Lintas budaya terjadi ketika manusia dengan budayanya berhubungan dengan manusia
lain yang berasal dari budaya berbeda, berinteraksi dan bahkan saling mempengaruhi.
Lintas budaya adalah istilah yang sering digunakan untuk menjabarkan situasi ketika
sebuah budaya berinteraksi dengan budaya lain dan keduanya saling memberikan
pengaruh dan dampak baik positif maupun negative. Adanya perbedaan budaya karena
budaya bersifat dinamis dan selalu berevolusi sehingga perlu beragam pendekatan untuk
dapat memahami kebudayaan, antara lain dengan cara asimilasi, integrasi dan
pemahaman lintas budaya. Lintas budaya menjadikan manusia dapat berkomunikasi
dengan baik pada akhirnya, lintas budaya dapat mempererat ikatan manusia lain serta
memberikan keunikan pada diri manusia dan masyarakat.
4
2.2 Keterampilan Pekerja Sosial
Seperti yang telah dikatakan pada latar belakang bahwa dalam perkembangan
bidang pekerjaan sosial menuntut adanya peningkatan keterampilan para pekerja sosial
dan para profesional pelayanan manusia, hal ini meliputi:
5
terbaik untuk melayani organisasi mereka. Di sinilah berpikir kritis masuk. Berpikir
kritis melibatkan mencari jawaban dengan pikiran terbuka dan menggunakan
informasi untuk melayani situasi sekarang. Ketika digunakan dengan benar,
keterampilan ini memberdayakan individu selama situasi krisis dan membantu
seorang pekerja sosial di terbaik memanfaatkan ketersedian sumber.

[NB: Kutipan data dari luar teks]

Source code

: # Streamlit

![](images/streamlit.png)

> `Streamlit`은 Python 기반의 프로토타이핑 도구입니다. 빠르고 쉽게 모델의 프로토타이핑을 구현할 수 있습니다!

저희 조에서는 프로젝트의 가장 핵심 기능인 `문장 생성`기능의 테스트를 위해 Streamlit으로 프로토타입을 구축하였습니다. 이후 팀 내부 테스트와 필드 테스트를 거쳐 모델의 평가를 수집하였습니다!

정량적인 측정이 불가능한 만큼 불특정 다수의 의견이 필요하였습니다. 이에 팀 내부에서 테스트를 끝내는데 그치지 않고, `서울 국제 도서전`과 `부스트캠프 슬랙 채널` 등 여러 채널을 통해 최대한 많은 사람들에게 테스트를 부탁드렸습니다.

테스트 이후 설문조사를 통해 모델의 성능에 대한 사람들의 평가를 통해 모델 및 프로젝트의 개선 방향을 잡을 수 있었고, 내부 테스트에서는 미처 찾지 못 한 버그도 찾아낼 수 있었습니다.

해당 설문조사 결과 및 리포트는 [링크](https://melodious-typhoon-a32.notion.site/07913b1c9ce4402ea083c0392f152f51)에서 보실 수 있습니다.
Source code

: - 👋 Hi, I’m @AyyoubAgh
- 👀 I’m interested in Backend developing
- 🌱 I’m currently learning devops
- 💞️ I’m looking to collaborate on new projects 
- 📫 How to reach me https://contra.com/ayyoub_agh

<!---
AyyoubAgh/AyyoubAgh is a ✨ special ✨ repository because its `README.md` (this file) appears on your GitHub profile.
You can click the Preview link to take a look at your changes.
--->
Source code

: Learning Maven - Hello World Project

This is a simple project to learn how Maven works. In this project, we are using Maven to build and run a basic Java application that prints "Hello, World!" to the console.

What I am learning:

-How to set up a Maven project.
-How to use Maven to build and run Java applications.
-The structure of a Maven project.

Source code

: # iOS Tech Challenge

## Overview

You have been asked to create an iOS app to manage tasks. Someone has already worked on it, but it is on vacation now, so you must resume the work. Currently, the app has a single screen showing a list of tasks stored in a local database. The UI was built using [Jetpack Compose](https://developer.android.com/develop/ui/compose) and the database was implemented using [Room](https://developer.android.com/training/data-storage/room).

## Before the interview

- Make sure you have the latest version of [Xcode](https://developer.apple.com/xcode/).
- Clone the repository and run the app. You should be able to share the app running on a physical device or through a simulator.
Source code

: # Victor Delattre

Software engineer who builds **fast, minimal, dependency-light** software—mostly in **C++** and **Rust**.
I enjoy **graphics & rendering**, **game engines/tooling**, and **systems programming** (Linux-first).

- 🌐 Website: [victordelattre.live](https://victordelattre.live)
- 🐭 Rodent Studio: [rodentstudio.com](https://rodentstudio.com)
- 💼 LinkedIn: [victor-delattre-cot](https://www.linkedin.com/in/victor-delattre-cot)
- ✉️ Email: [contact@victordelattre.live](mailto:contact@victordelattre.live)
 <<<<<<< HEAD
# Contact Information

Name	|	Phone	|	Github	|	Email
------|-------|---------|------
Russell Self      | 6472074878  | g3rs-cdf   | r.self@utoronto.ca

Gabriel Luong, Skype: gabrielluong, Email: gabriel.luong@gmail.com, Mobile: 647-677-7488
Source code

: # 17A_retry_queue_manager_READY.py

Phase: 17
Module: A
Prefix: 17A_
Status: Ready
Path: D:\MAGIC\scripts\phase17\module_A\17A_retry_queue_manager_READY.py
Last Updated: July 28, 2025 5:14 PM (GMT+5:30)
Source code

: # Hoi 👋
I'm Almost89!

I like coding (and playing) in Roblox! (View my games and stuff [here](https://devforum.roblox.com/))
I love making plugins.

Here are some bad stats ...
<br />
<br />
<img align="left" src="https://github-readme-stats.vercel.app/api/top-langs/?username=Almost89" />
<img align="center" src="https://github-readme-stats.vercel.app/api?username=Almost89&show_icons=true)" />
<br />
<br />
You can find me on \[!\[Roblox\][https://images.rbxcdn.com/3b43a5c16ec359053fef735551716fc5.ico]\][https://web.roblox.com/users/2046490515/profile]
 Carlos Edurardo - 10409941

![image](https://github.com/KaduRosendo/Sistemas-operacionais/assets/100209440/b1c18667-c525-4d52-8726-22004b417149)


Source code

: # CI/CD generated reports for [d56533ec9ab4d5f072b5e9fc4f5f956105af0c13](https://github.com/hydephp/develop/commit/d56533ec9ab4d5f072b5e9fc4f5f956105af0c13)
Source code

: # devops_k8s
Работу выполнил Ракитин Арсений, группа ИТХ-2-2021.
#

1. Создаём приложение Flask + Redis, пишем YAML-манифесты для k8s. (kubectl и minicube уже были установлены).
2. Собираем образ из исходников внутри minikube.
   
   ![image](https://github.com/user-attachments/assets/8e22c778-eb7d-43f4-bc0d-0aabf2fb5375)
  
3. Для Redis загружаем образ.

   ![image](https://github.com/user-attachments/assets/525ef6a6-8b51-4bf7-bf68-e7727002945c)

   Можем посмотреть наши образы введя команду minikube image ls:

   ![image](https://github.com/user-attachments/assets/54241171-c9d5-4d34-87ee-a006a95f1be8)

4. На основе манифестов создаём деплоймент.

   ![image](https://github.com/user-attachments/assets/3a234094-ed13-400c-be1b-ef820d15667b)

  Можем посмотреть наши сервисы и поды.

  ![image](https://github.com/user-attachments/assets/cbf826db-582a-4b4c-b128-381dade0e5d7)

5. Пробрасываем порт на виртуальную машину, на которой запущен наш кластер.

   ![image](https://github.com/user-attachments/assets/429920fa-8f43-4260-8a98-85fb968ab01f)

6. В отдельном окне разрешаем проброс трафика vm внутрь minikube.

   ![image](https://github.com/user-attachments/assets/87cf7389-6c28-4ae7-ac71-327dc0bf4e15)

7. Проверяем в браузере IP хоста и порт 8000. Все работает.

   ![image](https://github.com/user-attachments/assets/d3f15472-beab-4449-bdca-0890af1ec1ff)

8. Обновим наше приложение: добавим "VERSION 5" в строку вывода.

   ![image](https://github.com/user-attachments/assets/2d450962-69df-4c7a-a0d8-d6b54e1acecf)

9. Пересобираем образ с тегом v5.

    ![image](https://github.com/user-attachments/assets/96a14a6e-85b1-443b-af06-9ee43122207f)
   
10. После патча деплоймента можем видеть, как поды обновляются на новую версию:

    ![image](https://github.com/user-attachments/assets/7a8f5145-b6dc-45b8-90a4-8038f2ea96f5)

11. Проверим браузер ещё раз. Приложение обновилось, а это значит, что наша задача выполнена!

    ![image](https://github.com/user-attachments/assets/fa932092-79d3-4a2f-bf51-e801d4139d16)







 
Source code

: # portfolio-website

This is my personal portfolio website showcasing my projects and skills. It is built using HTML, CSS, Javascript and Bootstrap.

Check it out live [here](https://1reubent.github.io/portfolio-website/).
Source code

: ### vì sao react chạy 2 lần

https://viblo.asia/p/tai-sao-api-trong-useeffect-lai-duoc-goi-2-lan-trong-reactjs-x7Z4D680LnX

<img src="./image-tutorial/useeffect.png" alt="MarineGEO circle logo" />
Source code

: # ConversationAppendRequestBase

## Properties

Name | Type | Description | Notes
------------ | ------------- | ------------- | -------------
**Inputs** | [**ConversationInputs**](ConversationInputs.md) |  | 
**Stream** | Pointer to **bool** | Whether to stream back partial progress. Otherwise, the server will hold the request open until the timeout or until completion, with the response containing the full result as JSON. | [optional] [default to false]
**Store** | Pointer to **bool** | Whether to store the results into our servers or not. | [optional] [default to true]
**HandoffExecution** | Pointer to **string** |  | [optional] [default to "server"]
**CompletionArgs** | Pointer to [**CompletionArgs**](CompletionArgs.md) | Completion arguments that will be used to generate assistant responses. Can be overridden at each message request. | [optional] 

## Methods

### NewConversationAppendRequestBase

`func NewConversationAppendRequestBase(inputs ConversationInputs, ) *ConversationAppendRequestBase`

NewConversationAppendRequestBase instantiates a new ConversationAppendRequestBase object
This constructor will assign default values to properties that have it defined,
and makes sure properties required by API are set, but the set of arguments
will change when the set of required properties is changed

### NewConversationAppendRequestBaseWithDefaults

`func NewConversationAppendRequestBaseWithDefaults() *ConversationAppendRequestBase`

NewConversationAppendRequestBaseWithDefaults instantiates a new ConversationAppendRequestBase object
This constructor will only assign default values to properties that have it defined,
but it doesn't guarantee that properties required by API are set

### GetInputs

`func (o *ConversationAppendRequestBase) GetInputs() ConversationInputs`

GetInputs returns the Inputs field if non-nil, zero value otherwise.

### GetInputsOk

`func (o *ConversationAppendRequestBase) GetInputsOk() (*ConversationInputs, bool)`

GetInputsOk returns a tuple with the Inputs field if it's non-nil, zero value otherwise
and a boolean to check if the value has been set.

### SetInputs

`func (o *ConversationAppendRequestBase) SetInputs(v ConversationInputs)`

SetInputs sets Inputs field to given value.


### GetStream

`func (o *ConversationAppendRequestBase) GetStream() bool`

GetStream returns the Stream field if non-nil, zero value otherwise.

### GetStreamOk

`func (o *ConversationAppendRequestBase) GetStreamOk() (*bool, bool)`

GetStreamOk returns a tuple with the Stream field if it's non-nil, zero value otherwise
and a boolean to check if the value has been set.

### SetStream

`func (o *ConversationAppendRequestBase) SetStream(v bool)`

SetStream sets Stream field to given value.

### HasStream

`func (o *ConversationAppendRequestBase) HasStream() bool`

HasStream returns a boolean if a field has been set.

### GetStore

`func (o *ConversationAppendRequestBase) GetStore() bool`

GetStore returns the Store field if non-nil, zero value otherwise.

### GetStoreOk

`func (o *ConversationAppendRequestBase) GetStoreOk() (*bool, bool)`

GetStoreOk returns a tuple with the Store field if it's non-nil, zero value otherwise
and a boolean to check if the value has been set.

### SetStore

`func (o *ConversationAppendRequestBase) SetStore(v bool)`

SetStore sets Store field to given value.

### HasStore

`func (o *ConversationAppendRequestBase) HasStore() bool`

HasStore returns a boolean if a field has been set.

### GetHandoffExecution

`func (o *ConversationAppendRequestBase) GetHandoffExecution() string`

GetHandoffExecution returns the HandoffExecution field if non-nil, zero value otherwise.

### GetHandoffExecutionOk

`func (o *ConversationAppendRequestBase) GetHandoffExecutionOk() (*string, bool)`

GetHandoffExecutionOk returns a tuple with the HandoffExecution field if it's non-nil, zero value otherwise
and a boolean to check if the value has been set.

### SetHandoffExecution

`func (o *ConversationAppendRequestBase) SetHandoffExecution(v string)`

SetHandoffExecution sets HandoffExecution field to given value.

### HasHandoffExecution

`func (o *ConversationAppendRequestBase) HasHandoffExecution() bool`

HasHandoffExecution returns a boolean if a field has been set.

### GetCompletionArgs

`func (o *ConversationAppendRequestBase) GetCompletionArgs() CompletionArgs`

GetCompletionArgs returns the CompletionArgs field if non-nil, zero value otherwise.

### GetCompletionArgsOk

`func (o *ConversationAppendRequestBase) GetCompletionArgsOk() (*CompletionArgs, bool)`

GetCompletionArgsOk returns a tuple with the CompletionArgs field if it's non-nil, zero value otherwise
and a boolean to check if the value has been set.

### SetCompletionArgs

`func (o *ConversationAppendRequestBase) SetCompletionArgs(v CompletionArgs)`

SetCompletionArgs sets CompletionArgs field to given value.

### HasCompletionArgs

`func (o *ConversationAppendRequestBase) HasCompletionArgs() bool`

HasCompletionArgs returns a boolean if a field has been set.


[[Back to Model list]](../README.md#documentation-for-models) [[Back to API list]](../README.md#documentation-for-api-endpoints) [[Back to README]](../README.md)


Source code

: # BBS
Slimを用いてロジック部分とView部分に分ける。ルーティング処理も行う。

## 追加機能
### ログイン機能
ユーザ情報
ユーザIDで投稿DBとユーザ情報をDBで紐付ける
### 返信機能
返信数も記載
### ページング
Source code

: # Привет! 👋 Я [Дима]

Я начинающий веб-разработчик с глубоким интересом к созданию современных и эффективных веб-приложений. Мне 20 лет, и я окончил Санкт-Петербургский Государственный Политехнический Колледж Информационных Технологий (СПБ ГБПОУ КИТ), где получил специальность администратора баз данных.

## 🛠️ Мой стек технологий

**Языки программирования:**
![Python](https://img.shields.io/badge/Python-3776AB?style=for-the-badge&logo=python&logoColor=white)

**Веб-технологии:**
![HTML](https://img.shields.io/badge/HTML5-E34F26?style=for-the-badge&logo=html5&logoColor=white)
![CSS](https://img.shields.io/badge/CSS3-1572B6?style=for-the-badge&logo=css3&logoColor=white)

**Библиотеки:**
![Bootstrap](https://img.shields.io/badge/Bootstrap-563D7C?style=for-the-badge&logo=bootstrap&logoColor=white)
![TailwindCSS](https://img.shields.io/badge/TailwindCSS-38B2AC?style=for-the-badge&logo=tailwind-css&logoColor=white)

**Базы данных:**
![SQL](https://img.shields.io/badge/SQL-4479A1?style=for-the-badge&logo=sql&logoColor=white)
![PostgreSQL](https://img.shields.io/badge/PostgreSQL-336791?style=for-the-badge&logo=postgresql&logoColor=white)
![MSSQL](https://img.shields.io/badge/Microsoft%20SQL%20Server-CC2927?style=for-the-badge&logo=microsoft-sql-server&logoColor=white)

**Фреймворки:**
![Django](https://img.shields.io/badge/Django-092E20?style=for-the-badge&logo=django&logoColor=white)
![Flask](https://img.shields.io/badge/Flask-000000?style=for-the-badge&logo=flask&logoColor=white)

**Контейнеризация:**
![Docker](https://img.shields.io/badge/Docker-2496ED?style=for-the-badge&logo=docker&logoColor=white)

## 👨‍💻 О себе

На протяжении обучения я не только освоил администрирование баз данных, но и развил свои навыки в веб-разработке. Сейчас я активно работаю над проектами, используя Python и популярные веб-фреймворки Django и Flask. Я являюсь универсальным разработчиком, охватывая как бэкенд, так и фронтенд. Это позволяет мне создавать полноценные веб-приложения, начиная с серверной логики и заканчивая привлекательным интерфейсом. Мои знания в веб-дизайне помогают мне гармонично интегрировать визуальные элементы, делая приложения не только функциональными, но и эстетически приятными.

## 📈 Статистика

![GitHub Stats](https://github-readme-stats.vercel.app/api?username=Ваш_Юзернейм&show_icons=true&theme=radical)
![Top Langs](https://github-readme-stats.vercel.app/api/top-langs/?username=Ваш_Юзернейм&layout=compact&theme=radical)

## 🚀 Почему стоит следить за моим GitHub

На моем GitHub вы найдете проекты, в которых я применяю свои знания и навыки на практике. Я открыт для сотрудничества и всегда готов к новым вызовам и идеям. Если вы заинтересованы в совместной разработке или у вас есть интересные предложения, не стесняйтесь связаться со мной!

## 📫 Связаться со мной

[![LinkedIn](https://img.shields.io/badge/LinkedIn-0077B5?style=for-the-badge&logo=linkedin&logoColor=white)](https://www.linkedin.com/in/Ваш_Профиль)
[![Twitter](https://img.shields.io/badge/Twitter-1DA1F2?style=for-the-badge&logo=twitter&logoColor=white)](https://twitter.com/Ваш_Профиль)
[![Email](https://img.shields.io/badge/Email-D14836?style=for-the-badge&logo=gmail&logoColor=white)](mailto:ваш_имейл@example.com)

f. Menghormati perbedaan. Pekerja Sosial melayani beragam klien di berbagai sektor
masyarakat yang berbeda. Keanekaragaman menawarkan banyak tantangan, tetapi
juga menawarkan kekuatan yang dapat dimanfaatkan untuk mengatasi hambatan.
Seorang pekerja sosial yang memahami hal ini secara efektif dapat melayani klien,
dan ini meningkatkan peluang untuk meningkatkan communities.
g. Keterampilan Intervensi. Pekerja Sosial secara teratur melakukan intervensi dalam
situasi darurat untuk manfaat kehidupan klien mereka. Intervensi terbaik yang
ditawarkan adalah dengan cara yang memberdayakan klien dan mengacu pada
kekuatan yang tersedia mereka. Hal ini memungkinkan klien untuk mengembangkan
kekuatan mereka sendiri dan memanfaatkan mereka ketika masalah di masa depan
muncul, sehingga mereka secara mandiri dapat mengelola kehidupan mereka.
h. Keterampilan mendokumentasikan. Seluruh bidang pekerjaan sosial
mensyaratkan/mengharuskan mendokumentasikan temuan tentang klien secara
profesional. Sebagai contoh, banyak sumber memberikan deskripsi pekerjaan
petugas percobaan yang meliputi: kemampuan untuk mengkompilasi, menganalisis,
mengevaluasi dan melaporkan kepada informasi pengadilan yang diperoleh selama
penyelidikan. Tanpa keterampilan dokumentasi berkembang dengan baik,
menyelesaikan tugas-tugas seperti tidak mungkin. Para pekerja sosial
mendokumentasikan informasi penilaian, intervensi krisis dan setiap korespondensi
dengan klien mereka atau profesional lainnya. Dokumentasi harus teliti, akurat dan
tepat waktu untuk manfaat kedua klien.
i. Keterampilan mengorganisir. Pekerja Sosial harus menjaga sumber daya
terorganisir, tetap rajin dalam menjaga catatan menyeluruh dan akurat dan
memanfaatkan keterampilan manajemen waktu yang efektif juga. Unggul dalam
organisasi mengharuskan belajar bagaimana untuk menyederhanakan lingkungan
kerja, memprioritaskan tugas-tugas, menggunakan pengambilan keputusan praktik
yang baik dan menjaga kalender acara penting atau projects.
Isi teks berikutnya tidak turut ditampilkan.